Ne riez pas : il l’avait fait en 1990 et le Québec avait perdu.
PAS NOS ANGLOS
Revenons à Air France et aux Deux Chevaux. On ne peut pas blâmer « nos » anglos de service, cette fois. Brent Tyler est un dinosaure.
L’ennemi, c’est la mondialisation. Pourtant, je n’y suis pas opposée : rien n’a aussi bien fonctionné pour réduire la pauvreté extrême dans le monde.
Mais elle a des effets pervers qui nécessitent des contraintes. Sa puissance commerciale, combinée à celle de l’anglais, une langue cool qui confère un air cosmopolite, dicte à des entreprises mondialisées comme Air France de sous-traiter une partie de ses activités à d’autres entreprises mondialisées. Plus commode, moins cher et partout pareil.

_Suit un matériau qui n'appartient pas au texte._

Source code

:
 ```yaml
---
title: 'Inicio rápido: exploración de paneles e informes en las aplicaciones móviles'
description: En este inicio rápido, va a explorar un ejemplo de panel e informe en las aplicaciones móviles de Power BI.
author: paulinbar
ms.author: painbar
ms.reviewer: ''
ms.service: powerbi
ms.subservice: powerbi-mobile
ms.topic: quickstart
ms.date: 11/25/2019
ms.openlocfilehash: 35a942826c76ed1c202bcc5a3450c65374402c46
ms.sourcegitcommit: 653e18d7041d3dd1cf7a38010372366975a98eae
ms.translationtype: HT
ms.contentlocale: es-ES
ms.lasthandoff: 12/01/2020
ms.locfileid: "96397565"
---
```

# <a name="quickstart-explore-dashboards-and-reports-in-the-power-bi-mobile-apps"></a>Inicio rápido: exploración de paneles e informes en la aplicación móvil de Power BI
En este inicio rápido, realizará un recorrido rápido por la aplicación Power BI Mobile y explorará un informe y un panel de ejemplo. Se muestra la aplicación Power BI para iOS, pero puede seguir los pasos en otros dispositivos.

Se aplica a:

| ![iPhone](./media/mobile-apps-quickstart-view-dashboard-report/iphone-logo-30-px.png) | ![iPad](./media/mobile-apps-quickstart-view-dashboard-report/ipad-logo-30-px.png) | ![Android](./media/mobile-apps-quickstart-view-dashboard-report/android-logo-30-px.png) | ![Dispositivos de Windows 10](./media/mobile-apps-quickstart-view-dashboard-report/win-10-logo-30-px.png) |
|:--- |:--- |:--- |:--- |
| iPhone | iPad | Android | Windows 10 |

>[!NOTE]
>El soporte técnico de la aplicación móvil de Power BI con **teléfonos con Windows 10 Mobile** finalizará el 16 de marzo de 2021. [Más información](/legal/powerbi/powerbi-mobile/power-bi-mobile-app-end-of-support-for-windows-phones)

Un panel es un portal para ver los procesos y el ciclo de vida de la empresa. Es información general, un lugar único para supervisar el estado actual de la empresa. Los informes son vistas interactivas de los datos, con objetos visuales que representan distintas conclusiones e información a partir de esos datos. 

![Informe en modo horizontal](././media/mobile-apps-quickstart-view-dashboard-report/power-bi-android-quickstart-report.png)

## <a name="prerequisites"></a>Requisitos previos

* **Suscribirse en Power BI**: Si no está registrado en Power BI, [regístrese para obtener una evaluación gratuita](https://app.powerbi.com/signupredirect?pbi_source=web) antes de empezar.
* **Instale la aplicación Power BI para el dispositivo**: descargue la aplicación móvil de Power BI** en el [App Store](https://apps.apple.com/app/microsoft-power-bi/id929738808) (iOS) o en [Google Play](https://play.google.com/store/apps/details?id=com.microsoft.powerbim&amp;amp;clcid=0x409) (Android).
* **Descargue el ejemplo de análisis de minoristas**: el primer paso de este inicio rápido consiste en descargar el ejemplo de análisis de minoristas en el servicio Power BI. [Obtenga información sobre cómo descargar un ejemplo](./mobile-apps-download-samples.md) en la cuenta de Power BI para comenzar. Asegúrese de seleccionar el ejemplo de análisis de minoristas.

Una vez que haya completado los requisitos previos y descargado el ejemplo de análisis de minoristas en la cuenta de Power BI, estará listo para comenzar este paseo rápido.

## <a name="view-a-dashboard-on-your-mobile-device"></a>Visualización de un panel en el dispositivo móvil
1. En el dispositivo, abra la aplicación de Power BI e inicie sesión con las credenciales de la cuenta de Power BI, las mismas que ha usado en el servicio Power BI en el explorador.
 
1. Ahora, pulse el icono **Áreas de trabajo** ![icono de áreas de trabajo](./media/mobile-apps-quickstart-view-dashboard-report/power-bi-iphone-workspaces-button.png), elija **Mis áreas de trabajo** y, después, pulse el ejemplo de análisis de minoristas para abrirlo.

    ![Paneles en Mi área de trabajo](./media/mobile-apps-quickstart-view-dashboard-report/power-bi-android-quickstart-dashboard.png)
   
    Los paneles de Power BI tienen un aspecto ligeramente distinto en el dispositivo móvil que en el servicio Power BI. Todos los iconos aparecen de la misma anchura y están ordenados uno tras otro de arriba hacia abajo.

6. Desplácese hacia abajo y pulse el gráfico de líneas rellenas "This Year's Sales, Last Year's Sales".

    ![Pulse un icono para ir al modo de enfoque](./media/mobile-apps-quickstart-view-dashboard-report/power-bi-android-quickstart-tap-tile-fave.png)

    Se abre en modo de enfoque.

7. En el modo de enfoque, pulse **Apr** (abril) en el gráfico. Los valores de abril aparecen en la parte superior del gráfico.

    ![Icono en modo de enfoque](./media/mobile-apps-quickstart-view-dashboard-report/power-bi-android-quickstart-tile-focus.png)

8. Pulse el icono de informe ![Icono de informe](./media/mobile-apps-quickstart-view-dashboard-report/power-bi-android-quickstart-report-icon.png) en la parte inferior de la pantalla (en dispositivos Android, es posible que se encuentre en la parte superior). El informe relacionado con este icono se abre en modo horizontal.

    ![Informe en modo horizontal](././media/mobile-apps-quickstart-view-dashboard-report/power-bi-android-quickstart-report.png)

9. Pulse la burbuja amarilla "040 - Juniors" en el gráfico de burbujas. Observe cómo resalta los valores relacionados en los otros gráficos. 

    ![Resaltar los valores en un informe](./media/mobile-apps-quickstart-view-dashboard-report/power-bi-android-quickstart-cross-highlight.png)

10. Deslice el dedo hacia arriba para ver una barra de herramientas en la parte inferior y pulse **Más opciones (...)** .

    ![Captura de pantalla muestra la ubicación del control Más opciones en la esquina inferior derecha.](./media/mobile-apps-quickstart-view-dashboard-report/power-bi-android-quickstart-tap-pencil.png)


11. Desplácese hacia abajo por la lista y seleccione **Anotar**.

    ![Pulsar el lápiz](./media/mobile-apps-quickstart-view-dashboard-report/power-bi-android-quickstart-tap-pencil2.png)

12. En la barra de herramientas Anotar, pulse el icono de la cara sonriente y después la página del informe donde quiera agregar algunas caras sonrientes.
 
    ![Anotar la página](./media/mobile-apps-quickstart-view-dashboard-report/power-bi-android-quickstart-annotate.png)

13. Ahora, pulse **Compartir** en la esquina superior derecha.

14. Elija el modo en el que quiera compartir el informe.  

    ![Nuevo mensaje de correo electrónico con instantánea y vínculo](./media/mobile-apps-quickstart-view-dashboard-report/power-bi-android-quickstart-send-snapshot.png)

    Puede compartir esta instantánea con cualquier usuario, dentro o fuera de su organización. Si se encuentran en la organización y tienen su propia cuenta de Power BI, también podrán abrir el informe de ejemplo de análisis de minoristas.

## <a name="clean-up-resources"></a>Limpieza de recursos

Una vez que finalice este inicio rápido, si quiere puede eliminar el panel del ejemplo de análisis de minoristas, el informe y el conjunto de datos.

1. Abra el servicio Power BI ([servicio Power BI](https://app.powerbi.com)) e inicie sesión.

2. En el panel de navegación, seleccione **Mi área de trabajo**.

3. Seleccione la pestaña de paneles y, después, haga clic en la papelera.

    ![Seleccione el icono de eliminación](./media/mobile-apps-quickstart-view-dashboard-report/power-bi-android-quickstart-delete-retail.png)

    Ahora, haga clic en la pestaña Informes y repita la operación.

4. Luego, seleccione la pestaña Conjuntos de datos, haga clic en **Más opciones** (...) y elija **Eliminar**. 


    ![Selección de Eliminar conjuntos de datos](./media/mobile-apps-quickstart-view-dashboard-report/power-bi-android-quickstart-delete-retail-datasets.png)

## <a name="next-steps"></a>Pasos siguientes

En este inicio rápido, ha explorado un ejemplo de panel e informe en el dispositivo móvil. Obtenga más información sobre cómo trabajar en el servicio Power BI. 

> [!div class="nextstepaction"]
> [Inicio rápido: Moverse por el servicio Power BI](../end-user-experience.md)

À Dorval, Swissport représente Air France. Cette multinationale suisse emploie 68000 personnes dans 315 aéroports pour desservir une trentaine de transporteurs. Pensez-vous que le combat des Québécois pour le français les émeut?
De plus, Air France a fermé son centre de réservations à Montréal pour le confier à Delta à Atlanta. Mais le service en français y semble irréprochable. Go figure…
C’est comme l’environnement : nos petits gestes individuels peuvent-ils renverser la vapeur de l’anglicisation planétaire ?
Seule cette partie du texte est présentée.